> _Work task_: Could you repeat the data word for word while skipping the pictures?
┏━━
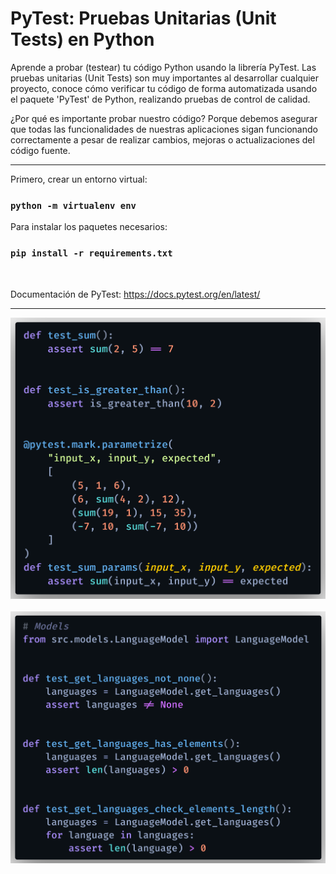 # PyTest: Pruebas Unitarias (Unit Tests) en Python 

Aprende a probar (testear) tu código Python usando la librería PyTest. Las pruebas unitarias (Unit Tests) son muy importantes al desarrollar cualquier proyecto, conoce cómo verificar tu código de forma automatizada usando el paquete 'PyTest' de Python, realizando pruebas de control de calidad.

¿Por qué es importante probar nuestro código? Porque debemos asegurar que todas las funcionalidades de nuestras aplicaciones sigan funcionando correctamente a pesar de realizar cambios, mejoras o actualizaciones del código fuente.

<hr/>

Primero, crear un entorno virtual:
### `python -m virtualenv env`

Para instalar los paquetes necesarios:
### `pip install -r requirements.txt`

<br/>

Documentación de PyTest: https://docs.pytest.org/en/latest/

<hr/>

![](./preview1.png)
<br/><br/>
![](./preview2.png)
┗━━
> _Result_:
 # PyTest: Pruebas Unitarias (Unit Tests) en Python 

Aprende a probar (testear) tu código Python usando la librería PyTest. Las pruebas unitarias (Unit Tests) son muy importantes al desarrollar cualquier proyecto, conoce cómo verificar tu código de forma automatizada usando el paquete 'PyTest' de Python, realizando pruebas de control de calidad.

¿Por qué es importante probar nuestro código? Porque debemos asegurar que todas las funcionalidades de nuestras aplicaciones sigan funcionando correctamente a pesar de realizar cambios, mejoras o actualizaciones del código fuente.

<hr/>

Primero, crear un entorno virtual:
### `python -m virtualenv env`

Para instalar los paquetes necesarios:
### `pip install -r requirements.txt`

<br/>

Documentación de PyTest: https://docs.pytest.org/en/latest/

<hr/>

![](./preview1.png)
<br/><br/>
![](./preview2.png)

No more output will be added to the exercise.